Tl;dr: We argue how with LLMs we need to shift our software development practices to accommodate for pseudo-deterministic ephemeral code. We deep dive into the challenges with vibecoding and a potential model for software development allowing for Agentic code generation with every run.
Since the introduction of High-level programming languages (HLPL), Software Development has evolved throughout the years introducing new frameworks, repositories, IDEs, and services meant to reduce the complexity of creating new software.

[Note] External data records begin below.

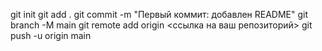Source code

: git init
 git add .
 git commit -m "Первый коммит: добавлен README"
 git branch -M main
 git remote add origin <ссылка на ваш репозиторий>
 git push -u origin main
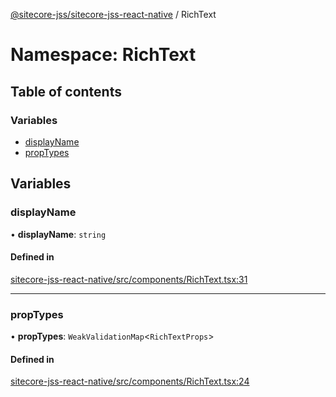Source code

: [@sitecore-jss/sitecore-jss-react-native](../README.md) / RichText

# Namespace: RichText

## Table of contents

### Variables

- [displayName](RichText.md#displayname)
- [propTypes](RichText.md#proptypes)

## Variables

### displayName

• **displayName**: `string`

#### Defined in

[sitecore-jss-react-native/src/components/RichText.tsx:31](https://github.com/Sitecore/jss/blob/53b548ace/packages/sitecore-jss-react-native/src/components/RichText.tsx#L31)

___

### propTypes

• **propTypes**: `WeakValidationMap`\<`RichTextProps`\>

#### Defined in

[sitecore-jss-react-native/src/components/RichText.tsx:24](https://github.com/Sitecore/jss/blob/53b548ace/packages/sitecore-jss-react-native/src/components/RichText.tsx#L24)
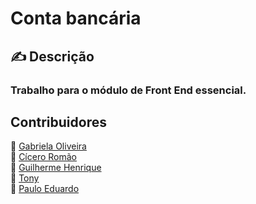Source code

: # Conta bancária

## ✍ Descrição
### Trabalho para o módulo de Front End essencial.

## Contribuidores
:woman: <a href="https://github.com/Gabriela-Oliveira">Gabriela Oliveira</a></br>
:boy: <a href="https://github.com/ciceromngr">Cícero Romão </a></br>
:boy: <a href="https://github.com/BrGUILHERMEHenrique">Guilherme Henrique </a></br>
:boy: <a href="https://github.com/TonyMEsteves">Tony</a></br>
:boy: <a href="https://github.com/PauloDudu">Paulo Eduardo</a></br>
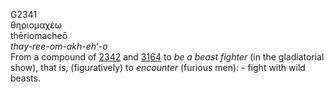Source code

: G2341  
θηριομαχέω  
thēriomacheō  
*thay-ree-om-akh-eh‘-o*  
From a compound of [2342](g2342) and [3164](g3164) to *be* *a* *beast*
*fighter* (in the gladiatorial show), that is, (figuratively) to
*encounter* (furious men): - fight with wild beasts.  
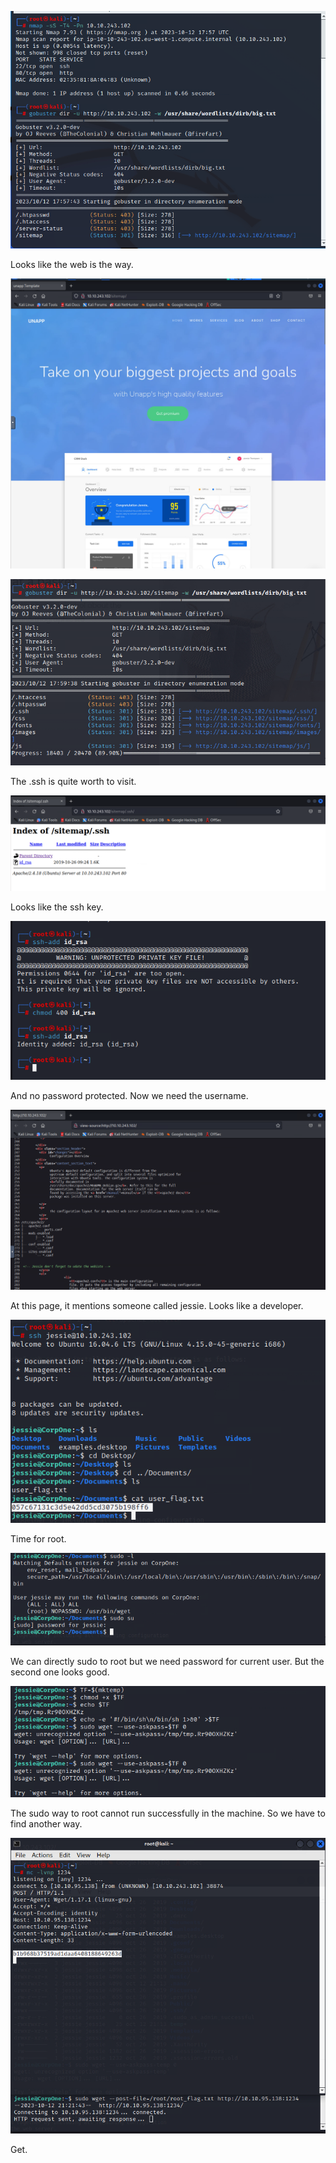 ![image-20231013015751237](./assets/image-20231013015751237.png)

Looks like the web is the way.

![image-20231013015856534](./assets/image-20231013015856534.png)

![image-20231013015954332](./assets/image-20231013015954332.png)

The .ssh is quite worth to visit.

![image-20231013020036166](./assets/image-20231013020036166.png)

Looks like the ssh key.

![image-20231013020200600](./assets/image-20231013020200600.png)

And no password protected. Now we need the username.

![image-20231013020625155](./assets/image-20231013020625155.png)

At this page, it mentions someone called jessie. Looks like a developer.

![image-20231013020741496](./assets/image-20231013020741496.png)

Time for root.

![image-20231013020812955](./assets/image-20231013020812955.png)

We can directly sudo to root but we need password for current user. But the second one looks good.

![image-20231013021525974](./assets/image-20231013021525974.png)

The sudo way to root cannot run successfully in the machine. So we have to find another way.

![image-20231013022219540](./assets/image-20231013022219540.png)

Get.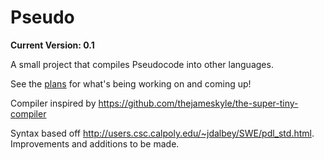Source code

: # Pseudo

**Current Version: 0.1**

A small project that compiles Pseudocode into other languages.

See the <a href="https://github.com/ninjaprawn/Pseudo/issues/2">plans</a> for what's being working on and coming up!

Compiler inspired by https://github.com/thejameskyle/the-super-tiny-compiler

Syntax based off http://users.csc.calpoly.edu/~jdalbey/SWE/pdl_std.html. Improvements and additions to be made.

The core precept that has guided this evolution is dual: a firm idealized belief that software provides means to solve a problem once, and for all, and a pragmatic realization that the world is always more complex than you could imagine, leading to increasing challenges. Complexity compounds while software eats the world. The reigning belief for the past 50 years has been to simply re-utilize as much as possible, which leads to specialization of software.
Particularly in these past two decades, we’ve seen SaaS and global repositories, like npmjs, become key. Nowadays we don’t implement their own feature-flag solutions, ORMs, or RBAC systems. In fact, multiple startups have been created with tens of engineers, instead of thousands, as a result of this, and it doesn’t end there. Many businesses don’t have a tech team, however they do have their own ecommerce and social media software strategies based on services like shopify or instagram for business. The landscape keeps shifting and adapting to that landscape has been a trademark for our profession.
Most experienced Software Engineers took those notions at core, which lead to two shifts in the last years:
It became a lack of seniority trademark to develop solutions from scratch.
There are things that you simply don’t do, unless it’s your team’s sole objective, e.g. creating a UI component library, an ORM, or implementing a search algorithm. Actually seniority is defined as refining systems to decide which providers/libraries to use, and that requiresKnowing your core business tech advantage, a must for great Tech leaders.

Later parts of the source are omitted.